Die Rückkehr von »Size Zero«
Ein Phänomen, auf das man gern verzichtet hätte – und dann war es ausgerechnet Kim Kardashian, die diesen fragwürdigen Trend zurück in die Modewelt manövrierte: Um sich in ein Original-Marilyn-Monroe-Kleid für den mittlerweile legendären Kurzauftritt bei der Met-Gala zu zwängen, nahm sie innerhalb weniger Wochen mehrere Kilo ab – und läutete damit das Ende des Curvy-Zeitalters ein. Schade!

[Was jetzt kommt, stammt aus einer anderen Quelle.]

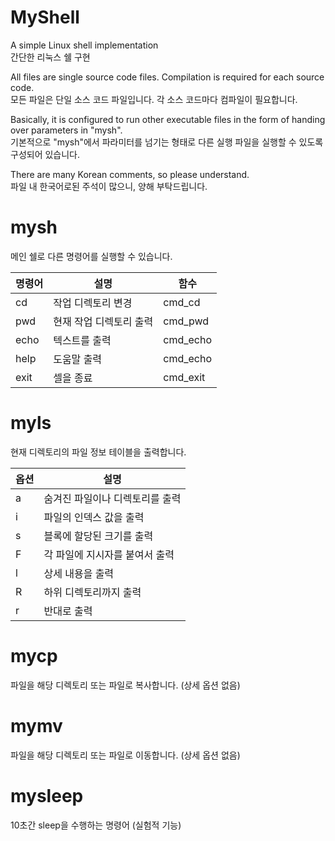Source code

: # MyShell

A simple Linux shell implementation
<br/>간단한 리눅스 쉘 구현

All files are single source code files. Compilation is required for each source code.
<br/>모든 파일은 단일 소스 코드 파일입니다. 각 소스 코드마다 컴파일이 필요합니다.

Basically, it is configured to run other executable files in the form of handing over parameters in "mysh".
<br/>기본적으로 "mysh"에서 파라미터를 넘기는 형태로 다른 실행 파일을 실행할 수 있도록 구성되어 있습니다.

There are many Korean comments, so please understand.
<br/>파일 내 한국어로된 주석이 많으니, 양해 부탁드립니다.

# mysh

메인 쉘로 다른 명령어를 실행할 수 있습니다.

| 명령어 | 설명 | 함수 |
| --- | --- | --- |
| cd | 작업 디렉토리 변경 | cmd_cd |
| pwd | 현재 작업 디렉토리 출력 | cmd_pwd |
| echo | 텍스트를 출력 | cmd_echo |
| help | 도움말 출력 | cmd_echo |
| exit | 셀을 종료 | cmd_exit |

# myls

현재 디렉토리의 파일 정보 테이블을 출력합니다.

| 옵션 | 설명 |
| --- | --- |
| a | 숨겨진 파일이나 디렉토리를 출력 |
| i | 파일의 인덱스 값을 출력 |
| s | 블록에 할당된 크기를 출력 |
| F | 각 파일에 지시자를 붙여서 출력 |
| l | 상세 내용을 출력 |
| R | 하위 디렉토리까지 출력 |
| r | 반대로 출력 |

# mycp

파일을 해당 디렉토리 또는 파일로 복사합니다. (상세 옵션 없음)

# mymv

파일을 해당 디렉토리 또는 파일로 이동합니다. (상세 옵션 없음)

# mysleep

10초간 sleep을 수행하는 명령어 (실험적 기능)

Misogyne Presse und Prozesse
Als übelster frauenfeindlicher Höhepunkt des Jahres kann zweifelsohne der Prozess »Johnny Depp vs. Amber Heard« auf die Tiefpunktcharts des Jahres gesetzt werden. US-Schauspielerin Evan Rachel Wood wurde im März 2022 von ihrem Ex-Partner Marilyn Manson wegen Verleumdung verklagt, nachdem sie Missbrauchsvorwürfe gegen ihn erhoben hatte. Und auch in Deutschland bekam man wieder eine Idee davon, wie sehr Gewalt gegen Frauen auch in der Welt der Reichen, Berühmten und Erfolgreichen verbreitet ist. Vor allem der deutsche Profi-Fußball bekam sein Fett weg: Ex-Nationalspieler Jérôme Boateng wurde wegen Körperverletzung zu einer hohen Geldstrafe verurteilt, und das Recherche-Kollektiv »Correctiv« machte strukturelle Gewalt im privaten Bereich so mancher Profifußballer öffentlich.

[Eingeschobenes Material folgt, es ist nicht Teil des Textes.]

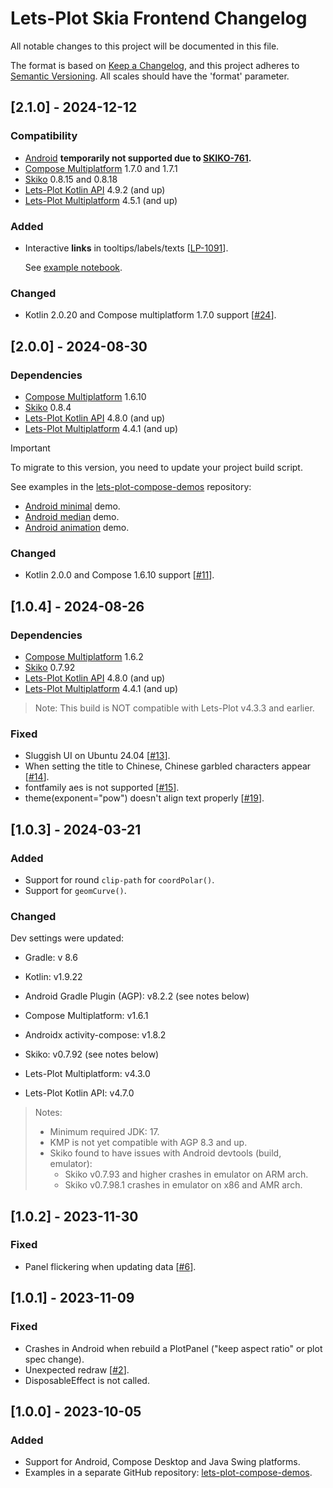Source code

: # Lets-Plot Skia Frontend Changelog

All notable changes to this project will be documented in this file.

The format is based on [Keep a Changelog](https://keepachangelog.com/en/1.0.0/), and this project adheres
to [Semantic Versioning](https://semver.org/spec/v2.0.0.html). All scales should have the 'format' parameter.

## [2.1.0] - 2024-12-12

### Compatibility

- [Android](https://developer.android.com/compose) **temporarily not supported due to [SKIKO-761](https://youtrack.jetbrains.com/issue/SKIKO-761).**
- [Compose Multiplatform](https://github.com/JetBrains/compose-multiplatform) 1.7.0 and 1.7.1
- [Skiko](https://github.com/JetBrains/skiko) 0.8.15 and 0.8.18
- [Lets-Plot Kotlin API](https://github.com/JetBrains/lets-plot-kotlin) 4.9.2 (and up)
- [Lets-Plot Multiplatform](https://github.com/JetBrains/lets-plot) 4.5.1 (and up)


### Added
- Interactive **links** in tooltips/labels/texts [[LP-1091](https://github.com/JetBrains/lets-plot/issues/1091)].

  See [example notebook](https://nbviewer.org/github/JetBrains/lets-plot-kotlin/blob/master/docs/examples/jupyter-notebooks/f-4.9.0/lp_verse.ipynb).


### Changed

- Kotlin 2.0.20 and Compose multiplatform 1.7.0 support [[#24](https://github.com/JetBrains/lets-plot-skia/issues/24)].


## [2.0.0] - 2024-08-30

### Dependencies

- [Compose Multiplatform](https://github.com/JetBrains/compose-multiplatform) 1.6.10
- [Skiko](https://github.com/JetBrains/skiko) 0.8.4
- [Lets-Plot Kotlin API](https://github.com/JetBrains/lets-plot-kotlin) 4.8.0 (and up)
- [Lets-Plot Multiplatform](https://github.com/JetBrains/lets-plot) 4.4.1 (and up)

> [!IMPORTANT]
> To migrate to this version, you need to update your project build script. 
> 
> See examples in the [lets-plot-compose-demos](https://github.com/JetBrains/lets-plot-compose-demos) repository:
> - [Android minimal](https://github.com/JetBrains/lets-plot-compose-demos/blob/main/compose-android-min/build.gradle.kts) demo.
> - [Android median](https://github.com/JetBrains/lets-plot-compose-demos/blob/main/compose-android-median/build.gradle.kts) demo.
> - [Android animation](https://github.com/JetBrains/lets-plot-compose-demos/blob/main/compose-android-redraw/build.gradle.kts) demo.


### Changed
- Kotlin 2.0.0 and Compose 1.6.10 support [[#11](https://github.com/JetBrains/lets-plot-skia/issues/11)].

## [1.0.4] - 2024-08-26

### Dependencies

- [Compose Multiplatform](https://github.com/JetBrains/compose-multiplatform) 1.6.2
- [Skiko](https://github.com/JetBrains/skiko) 0.7.92
- [Lets-Plot Kotlin API](https://github.com/JetBrains/lets-plot-kotlin) 4.8.0 (and up)
- [Lets-Plot Multiplatform](https://github.com/JetBrains/lets-plot) 4.4.1 (and up)

> Note: 
>  This build is NOT compatible with Lets-Plot v4.3.3 and earlier.

### Fixed
- Sluggish UI on Ubuntu 24.04 [[#13](https://github.com/JetBrains/lets-plot-skia/issues/13)].
- When setting the title to Chinese, Chinese garbled characters appear [[#14](https://github.com/JetBrains/lets-plot-skia/issues/14)].
- fontfamily aes is not supported [[#15](https://github.com/JetBrains/lets-plot-skia/issues/15)].
- theme(exponent="pow") doesn't align text properly [[#19](https://github.com/JetBrains/lets-plot-skia/issues/19)].


## [1.0.3] - 2024-03-21

### Added

- Support for round `clip-path` for `coordPolar()`.
- Support for `geomCurve()`.

### Changed

Dev settings were updated:
- Gradle: v 8.6
- Kotlin: v1.9.22
- Android Gradle Plugin (AGP): v8.2.2 (see notes below)
- Compose Multiplatform: v1.6.1
- Androidx activity-compose: v1.8.2
- Skiko: v0.7.92 (see notes below)

- Lets-Plot Multiplatform: v4.3.0
- Lets-Plot Kotlin API: v4.7.0

> Notes:
>  - Minimum required JDK: 17.
>  - KMP is not yet compatible with AGP 8.3 and up.
>  - Skiko found to have issues with Android devtools (build, emulator):
>    - Skiko v0.7.93 and higher crashes in emulator on ARM arch.
>    - Skiko v0.7.98.1 crashes in emulator on x86 and AMR arch.


## [1.0.2] - 2023-11-30

### Fixed

- Panel flickering when updating data [[#6](https://github.com/JetBrains/lets-plot-skia/issues/6)].


## [1.0.1] - 2023-11-09

### Fixed

- Crashes in Android when rebuild a PlotPanel ("keep aspect ratio" or plot spec change).
- Unexpected redraw [[#2](https://github.com/JetBrains/lets-plot-skia/issues/2)].
- DisposableEffect is not called.


## [1.0.0] - 2023-10-05

### Added

- Support for Android, Compose Desktop and Java Swing platforms.
- Examples in a separate GitHub repository: [lets-plot-compose-demos](https://github.com/JetBrains/lets-plot-compose-demos).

Kanye West: Ein Jahr der Selbstdemontage
Es gab viele Menschen, die sich in diesem Jahr nicht mit Ruhm bekleckert haben – aber Kanye West demontierte sich so konsequent, dass es teilweise schmerzhaft war, dabei zuzuschauen. Erst konzentrierte er sich beherzt auf eine regelrechte Online-Stalking-Kampagne gegen Ex-Frau Kim Kardashian und ihren neuen Freund Pete Davidson. Dann lieferte er Verschwörungsgelaber und antisemitische Ansagen, die sich gewaschen hatten. Und dann kam heraus, dass er während seiner Laufbahn bei Adidas regelmäßig durch toxisches Verhalten aufgefallen war. Die Folge: Auftraggeber, die ihn kurzerhand entließen, Verlust des Milliardärsstatus und eine Spur verbrannter Erde in den sozialen Medien.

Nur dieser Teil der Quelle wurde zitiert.